#### [What is required]
Return the records from the first line through the line containing "## What are death bonds and how do they work?", and leave out the pictures.

[Collection entries]
-- Opening Marker --

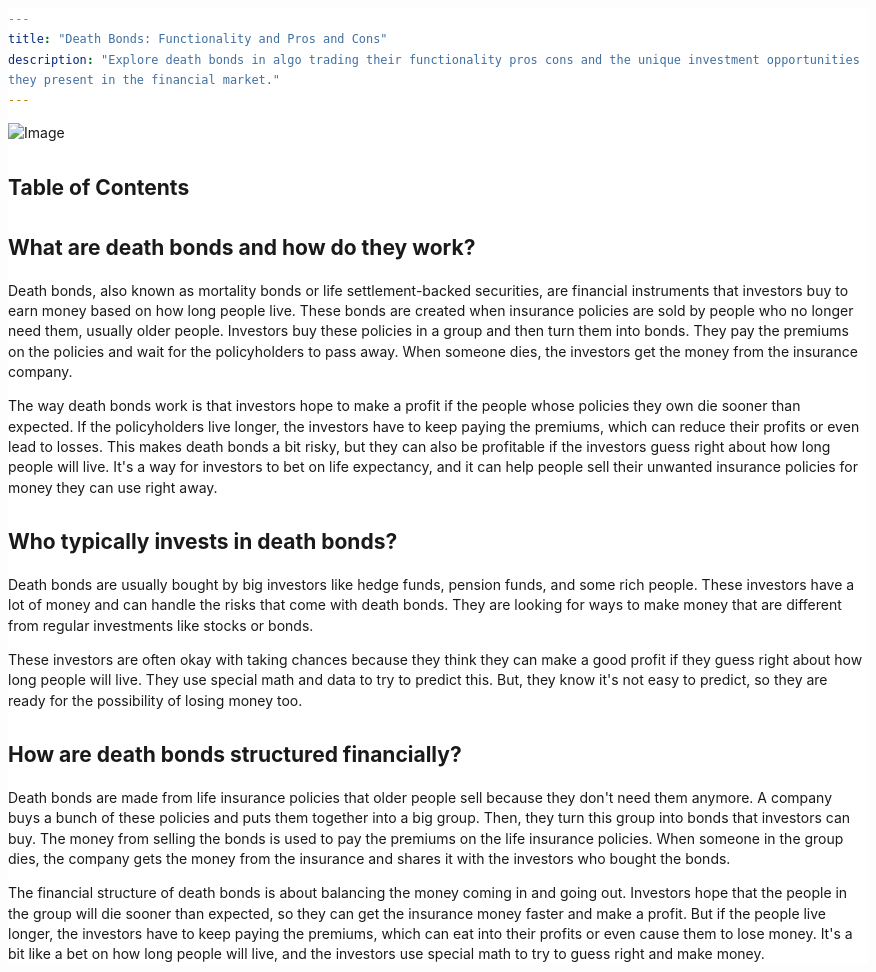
 ```yaml
---
title: "Death Bonds: Functionality and Pros and Cons"
description: "Explore death bonds in algo trading their functionality pros cons and the unique investment opportunities they present in the financial market."
---
```



![Image](images/1.png)

## Table of Contents

## What are death bonds and how do they work?

Death bonds, also known as mortality bonds or life settlement-backed securities, are financial instruments that investors buy to earn money based on how long people live. These bonds are created when insurance policies are sold by people who no longer need them, usually older people. Investors buy these policies in a group and then turn them into bonds. They pay the premiums on the policies and wait for the policyholders to pass away. When someone dies, the investors get the money from the insurance company.

The way death bonds work is that investors hope to make a profit if the people whose policies they own die sooner than expected. If the policyholders live longer, the investors have to keep paying the premiums, which can reduce their profits or even lead to losses. This makes death bonds a bit risky, but they can also be profitable if the investors guess right about how long people will live. It's a way for investors to bet on life expectancy, and it can help people sell their unwanted insurance policies for money they can use right away.

## Who typically invests in death bonds?

Death bonds are usually bought by big investors like hedge funds, pension funds, and some rich people. These investors have a lot of money and can handle the risks that come with death bonds. They are looking for ways to make money that are different from regular investments like stocks or bonds.

These investors are often okay with taking chances because they think they can make a good profit if they guess right about how long people will live. They use special math and data to try to predict this. But, they know it's not easy to predict, so they are ready for the possibility of losing money too.

## How are death bonds structured financially?

Death bonds are made from life insurance policies that older people sell because they don't need them anymore. A company buys a bunch of these policies and puts them together into a big group. Then, they turn this group into bonds that investors can buy. The money from selling the bonds is used to pay the premiums on the life insurance policies. When someone in the group dies, the company gets the money from the insurance and shares it with the investors who bought the bonds.

The financial structure of death bonds is about balancing the money coming in and going out. Investors hope that the people in the group will die sooner than expected, so they can get the insurance money faster and make a profit. But if the people live longer, the investors have to keep paying the premiums, which can eat into their profits or even cause them to lose money. It's a bit like a bet on how long people will live, and the investors use special math to try to guess right and make money.
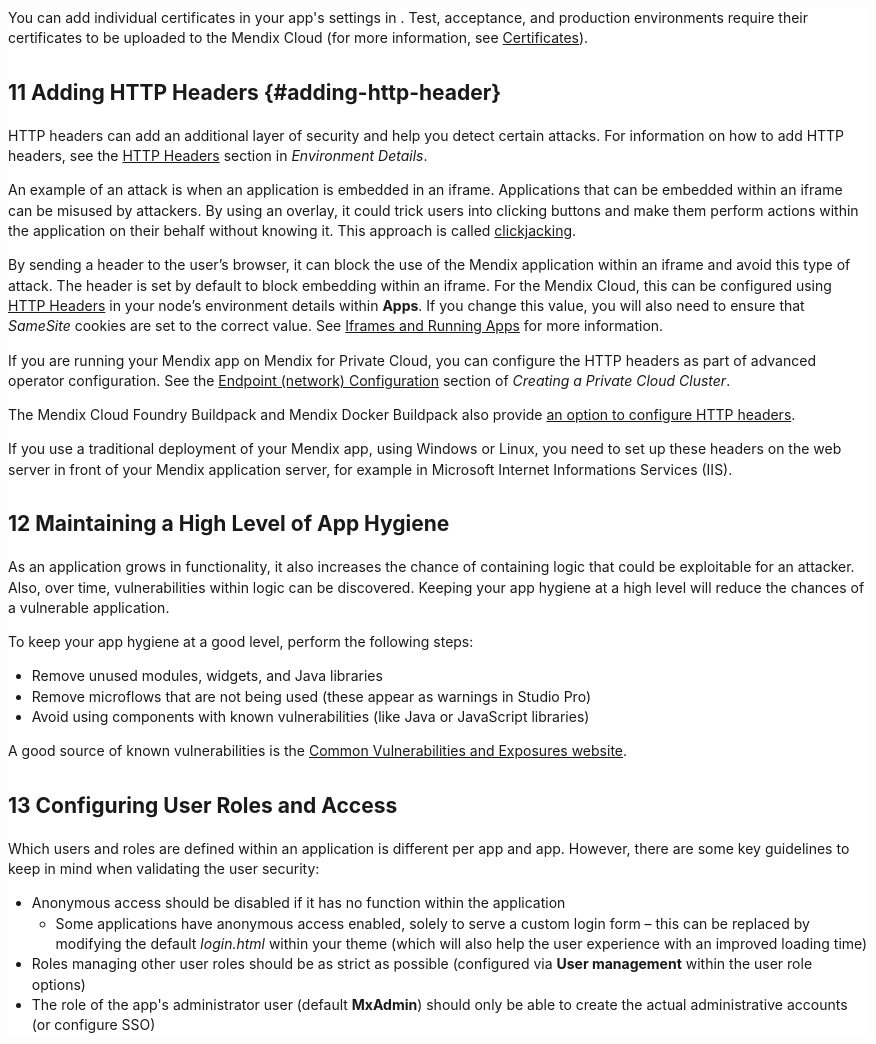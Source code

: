 You can add individual certificates in your app's settings in . Test, acceptance, and production environments require their certificates to be uploaded to the Mendix Cloud (for more information, see [Certificates](/developerportal/deploy/certificates/)).

## 11 Adding HTTP Headers {#adding-http-header}

HTTP headers can add an additional layer of security and help you detect certain attacks. For information on how to add HTTP headers, see the [HTTP Headers](/developerportal/deploy/environments-details/#http-headers) section in *Environment Details*.  

An example of an attack is when an application is embedded in an iframe. Applications that can be embedded within an iframe can be misused by attackers. By using an overlay, it could trick users into clicking buttons and make them perform actions within the application on their behalf without knowing it. This approach is called [clickjacking](https://www.owasp.org/index.php/Clickjacking).

By sending a header to the user’s browser, it can block the use of the Mendix application within an iframe and avoid this type of attack. The header is set by default to block embedding within an iframe. For the Mendix Cloud, this can be configured using [HTTP Headers](/developerportal/deploy/environments-details/#http-headers) in your node’s environment details within **Apps**. If you change this value, you will also need to ensure that *SameSite* cookies are set to the correct value. See [Iframes and Running Apps](/developerportal/deploy/running-in-iframe/) for more information.

If you are running your Mendix app on Mendix for Private Cloud, you can configure the HTTP headers as part of advanced operator configuration. See the [Endpoint (network) Configuration](/developerportal/deploy/private-cloud-cluster/#advanced-network-settings) section of *Creating a Private Cloud Cluster*.

The Mendix Cloud Foundry Buildpack and Mendix Docker Buildpack also provide [an option to configure HTTP headers](https://github.com/mendix/cf-mendix-buildpack#built-in-proxy-configuration).

If you use a traditional deployment of your Mendix app, using Windows or Linux, you need to set up these headers on the web server in front of your Mendix application server, for example in Microsoft Internet Informations Services (IIS).

## 12 Maintaining a High Level of App Hygiene

As an application grows in functionality, it also increases the chance of containing logic that could be exploitable for an attacker. Also, over time, vulnerabilities within logic can be discovered. Keeping your app hygiene at a high level will reduce the chances of a vulnerable application.

To keep your app hygiene at a good level, perform the following steps:

* Remove unused modules, widgets, and Java libraries
* Remove microflows that are not being used (these appear as warnings in Studio Pro)
* Avoid using components with known vulnerabilities (like Java or JavaScript libraries)

A good source of known vulnerabilities is the [Common Vulnerabilities and Exposures website](https://cve.mitre.org/).

## 13 Configuring User Roles and Access

Which users and roles are defined within an application is different per app and app. However, there are some key guidelines to keep in mind when validating the user security:

* Anonymous access should be disabled if it has no function within the application
    * Some applications have anonymous access enabled, solely to serve a custom login form – this can be replaced by modifying the default *login.html* within your theme (which will also help the user experience with an improved loading time)
* Roles managing other user roles should be as strict as possible (configured via **User management** within the user role options)
* The role of the app's administrator user (default **MxAdmin**) should only be able to create the actual administrative accounts (or configure SSO)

-- Closing Marker --

#### [Solution to the problem]
 ```yaml
---
title: "Death Bonds: Functionality and Pros and Cons"
description: "Explore death bonds in algo trading their functionality pros cons and the unique investment opportunities they present in the financial market."
---
```



![Image](images/1.png)

## Table of Contents

## What are death bonds and how do they work?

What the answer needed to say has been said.